Material provided START

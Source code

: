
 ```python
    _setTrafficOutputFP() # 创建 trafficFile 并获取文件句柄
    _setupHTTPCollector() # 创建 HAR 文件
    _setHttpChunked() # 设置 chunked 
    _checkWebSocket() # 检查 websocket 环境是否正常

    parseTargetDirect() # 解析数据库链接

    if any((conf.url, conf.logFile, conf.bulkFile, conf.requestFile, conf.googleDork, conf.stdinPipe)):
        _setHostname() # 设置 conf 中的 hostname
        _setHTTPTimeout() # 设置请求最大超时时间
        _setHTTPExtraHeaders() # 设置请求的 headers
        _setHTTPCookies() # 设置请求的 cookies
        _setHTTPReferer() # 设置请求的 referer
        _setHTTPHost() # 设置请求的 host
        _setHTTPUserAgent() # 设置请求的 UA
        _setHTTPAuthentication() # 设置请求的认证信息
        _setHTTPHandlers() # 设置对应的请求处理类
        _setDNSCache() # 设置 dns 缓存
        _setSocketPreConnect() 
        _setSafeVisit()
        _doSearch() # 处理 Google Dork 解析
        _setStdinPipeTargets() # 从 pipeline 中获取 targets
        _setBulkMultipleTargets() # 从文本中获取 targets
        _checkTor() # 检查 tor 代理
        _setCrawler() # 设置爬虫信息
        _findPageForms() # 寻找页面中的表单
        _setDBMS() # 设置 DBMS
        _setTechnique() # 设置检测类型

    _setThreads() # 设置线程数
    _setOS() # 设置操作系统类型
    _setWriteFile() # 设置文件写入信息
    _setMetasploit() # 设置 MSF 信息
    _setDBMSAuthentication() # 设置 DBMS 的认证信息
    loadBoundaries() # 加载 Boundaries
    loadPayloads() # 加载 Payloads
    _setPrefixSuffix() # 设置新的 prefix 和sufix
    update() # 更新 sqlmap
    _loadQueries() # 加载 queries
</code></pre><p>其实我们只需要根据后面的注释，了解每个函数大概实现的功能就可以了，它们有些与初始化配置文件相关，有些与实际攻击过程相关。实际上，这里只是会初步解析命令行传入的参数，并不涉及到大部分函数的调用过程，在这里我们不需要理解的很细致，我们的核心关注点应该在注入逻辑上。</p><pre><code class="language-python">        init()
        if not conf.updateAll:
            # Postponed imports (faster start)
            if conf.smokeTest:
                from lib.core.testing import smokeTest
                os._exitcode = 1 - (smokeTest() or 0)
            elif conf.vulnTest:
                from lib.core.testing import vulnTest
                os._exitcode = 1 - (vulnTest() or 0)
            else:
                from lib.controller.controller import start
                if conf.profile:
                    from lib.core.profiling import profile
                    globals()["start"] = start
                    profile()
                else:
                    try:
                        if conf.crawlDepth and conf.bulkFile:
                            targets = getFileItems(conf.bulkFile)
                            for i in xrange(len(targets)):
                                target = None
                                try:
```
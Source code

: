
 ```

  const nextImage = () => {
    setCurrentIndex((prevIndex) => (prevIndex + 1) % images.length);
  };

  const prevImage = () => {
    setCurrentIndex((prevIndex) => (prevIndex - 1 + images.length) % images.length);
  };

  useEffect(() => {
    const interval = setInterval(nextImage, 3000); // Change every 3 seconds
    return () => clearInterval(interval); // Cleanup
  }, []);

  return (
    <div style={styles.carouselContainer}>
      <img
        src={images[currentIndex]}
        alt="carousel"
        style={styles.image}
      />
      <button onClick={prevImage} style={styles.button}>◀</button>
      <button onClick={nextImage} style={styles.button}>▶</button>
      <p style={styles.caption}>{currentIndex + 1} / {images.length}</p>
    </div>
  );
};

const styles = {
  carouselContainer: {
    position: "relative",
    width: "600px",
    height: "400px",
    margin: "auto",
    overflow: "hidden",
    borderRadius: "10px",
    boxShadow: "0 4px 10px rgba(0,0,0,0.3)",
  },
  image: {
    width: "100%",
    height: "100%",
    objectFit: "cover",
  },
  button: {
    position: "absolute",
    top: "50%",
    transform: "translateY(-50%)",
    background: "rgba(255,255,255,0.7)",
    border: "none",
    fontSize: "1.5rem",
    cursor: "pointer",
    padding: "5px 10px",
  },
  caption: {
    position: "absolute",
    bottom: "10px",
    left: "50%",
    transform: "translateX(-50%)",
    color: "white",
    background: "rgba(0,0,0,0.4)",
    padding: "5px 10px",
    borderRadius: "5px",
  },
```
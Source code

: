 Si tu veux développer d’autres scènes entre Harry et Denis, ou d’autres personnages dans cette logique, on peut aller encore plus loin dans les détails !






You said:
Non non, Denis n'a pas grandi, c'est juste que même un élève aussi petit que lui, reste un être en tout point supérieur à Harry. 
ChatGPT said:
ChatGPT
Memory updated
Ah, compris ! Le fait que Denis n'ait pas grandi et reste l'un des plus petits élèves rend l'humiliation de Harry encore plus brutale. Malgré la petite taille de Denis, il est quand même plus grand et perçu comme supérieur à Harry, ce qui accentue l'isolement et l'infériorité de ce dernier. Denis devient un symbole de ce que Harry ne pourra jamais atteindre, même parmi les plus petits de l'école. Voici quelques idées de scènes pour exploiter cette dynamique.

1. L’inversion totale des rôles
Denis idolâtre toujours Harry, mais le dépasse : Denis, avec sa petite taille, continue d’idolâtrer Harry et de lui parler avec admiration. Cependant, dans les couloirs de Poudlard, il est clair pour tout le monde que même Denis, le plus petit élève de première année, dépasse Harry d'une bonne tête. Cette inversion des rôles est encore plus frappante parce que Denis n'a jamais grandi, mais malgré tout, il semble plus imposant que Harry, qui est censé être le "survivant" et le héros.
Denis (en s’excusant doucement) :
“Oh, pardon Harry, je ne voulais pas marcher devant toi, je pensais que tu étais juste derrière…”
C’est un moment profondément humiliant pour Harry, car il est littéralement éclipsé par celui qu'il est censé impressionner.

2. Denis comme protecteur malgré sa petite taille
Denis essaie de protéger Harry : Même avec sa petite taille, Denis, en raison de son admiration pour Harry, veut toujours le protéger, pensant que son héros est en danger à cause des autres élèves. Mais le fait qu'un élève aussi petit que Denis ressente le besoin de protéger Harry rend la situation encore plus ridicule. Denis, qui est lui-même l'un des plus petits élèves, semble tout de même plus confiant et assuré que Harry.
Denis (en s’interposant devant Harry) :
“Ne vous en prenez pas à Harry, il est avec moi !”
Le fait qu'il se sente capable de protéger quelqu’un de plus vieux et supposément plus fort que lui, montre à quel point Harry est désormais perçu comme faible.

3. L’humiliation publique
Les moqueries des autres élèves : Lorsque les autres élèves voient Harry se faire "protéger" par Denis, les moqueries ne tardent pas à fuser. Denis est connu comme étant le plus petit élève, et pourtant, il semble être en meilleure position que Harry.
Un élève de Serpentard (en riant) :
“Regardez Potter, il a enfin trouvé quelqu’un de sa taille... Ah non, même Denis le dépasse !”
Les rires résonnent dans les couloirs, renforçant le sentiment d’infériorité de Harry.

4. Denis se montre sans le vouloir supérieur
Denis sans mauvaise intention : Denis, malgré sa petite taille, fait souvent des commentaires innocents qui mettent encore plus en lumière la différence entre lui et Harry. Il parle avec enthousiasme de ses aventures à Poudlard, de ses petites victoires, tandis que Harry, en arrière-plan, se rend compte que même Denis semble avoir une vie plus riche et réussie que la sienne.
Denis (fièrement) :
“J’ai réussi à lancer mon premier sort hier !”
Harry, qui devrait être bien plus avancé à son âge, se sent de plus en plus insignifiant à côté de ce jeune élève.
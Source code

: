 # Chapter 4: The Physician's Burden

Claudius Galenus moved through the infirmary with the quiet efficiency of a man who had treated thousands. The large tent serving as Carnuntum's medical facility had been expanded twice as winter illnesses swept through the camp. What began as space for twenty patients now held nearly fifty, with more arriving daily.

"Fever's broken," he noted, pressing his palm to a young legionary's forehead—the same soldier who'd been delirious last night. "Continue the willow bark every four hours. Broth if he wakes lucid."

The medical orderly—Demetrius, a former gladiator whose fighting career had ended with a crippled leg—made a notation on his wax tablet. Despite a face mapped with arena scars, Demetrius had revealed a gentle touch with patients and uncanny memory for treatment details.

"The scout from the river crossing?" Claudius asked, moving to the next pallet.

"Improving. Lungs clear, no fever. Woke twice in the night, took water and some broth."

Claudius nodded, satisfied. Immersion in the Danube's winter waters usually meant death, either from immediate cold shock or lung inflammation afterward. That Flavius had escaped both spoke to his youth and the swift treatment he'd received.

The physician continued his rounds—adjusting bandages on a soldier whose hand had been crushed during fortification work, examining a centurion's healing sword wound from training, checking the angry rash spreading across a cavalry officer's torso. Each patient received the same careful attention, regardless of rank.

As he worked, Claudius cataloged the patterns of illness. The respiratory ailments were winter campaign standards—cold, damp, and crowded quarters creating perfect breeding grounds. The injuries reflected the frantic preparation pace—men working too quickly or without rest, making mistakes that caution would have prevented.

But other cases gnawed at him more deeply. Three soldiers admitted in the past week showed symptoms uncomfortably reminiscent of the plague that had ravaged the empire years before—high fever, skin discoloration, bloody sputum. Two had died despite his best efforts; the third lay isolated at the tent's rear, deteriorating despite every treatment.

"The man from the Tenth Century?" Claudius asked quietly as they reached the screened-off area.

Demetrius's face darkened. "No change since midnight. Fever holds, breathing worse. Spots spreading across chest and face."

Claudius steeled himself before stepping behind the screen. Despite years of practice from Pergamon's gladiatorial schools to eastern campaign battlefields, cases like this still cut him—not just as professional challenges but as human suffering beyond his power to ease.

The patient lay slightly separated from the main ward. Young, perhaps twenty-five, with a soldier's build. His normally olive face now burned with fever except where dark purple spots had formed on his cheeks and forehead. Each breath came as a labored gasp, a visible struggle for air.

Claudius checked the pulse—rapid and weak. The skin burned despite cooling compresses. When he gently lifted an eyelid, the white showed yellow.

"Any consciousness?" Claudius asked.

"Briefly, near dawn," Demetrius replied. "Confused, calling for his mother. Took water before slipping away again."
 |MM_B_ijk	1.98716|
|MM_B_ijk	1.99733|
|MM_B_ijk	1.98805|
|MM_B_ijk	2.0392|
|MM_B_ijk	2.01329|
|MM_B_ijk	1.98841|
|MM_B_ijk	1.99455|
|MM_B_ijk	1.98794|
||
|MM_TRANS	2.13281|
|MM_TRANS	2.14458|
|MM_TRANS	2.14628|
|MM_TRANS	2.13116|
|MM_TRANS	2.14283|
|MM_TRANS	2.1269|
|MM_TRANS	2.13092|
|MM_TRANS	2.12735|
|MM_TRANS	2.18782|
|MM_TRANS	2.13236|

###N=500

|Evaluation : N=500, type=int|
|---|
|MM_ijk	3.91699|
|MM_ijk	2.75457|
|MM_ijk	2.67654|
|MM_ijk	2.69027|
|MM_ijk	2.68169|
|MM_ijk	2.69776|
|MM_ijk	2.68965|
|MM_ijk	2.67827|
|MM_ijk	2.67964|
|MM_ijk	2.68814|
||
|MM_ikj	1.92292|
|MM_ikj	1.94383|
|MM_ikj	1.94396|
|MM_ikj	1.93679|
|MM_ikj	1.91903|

Material provided END

From the entries above, write out only the lines starting at the line that holds "Non non, Denis" and ending at the line that holds "Memory updated", keeping both and matching them exactly.

* Solved exercise
Non non, Denis n'a pas grandi, c'est juste que même un élève aussi petit que lui, reste un être en tout point supérieur à Harry. 
ChatGPT said:
ChatGPT
Memory updated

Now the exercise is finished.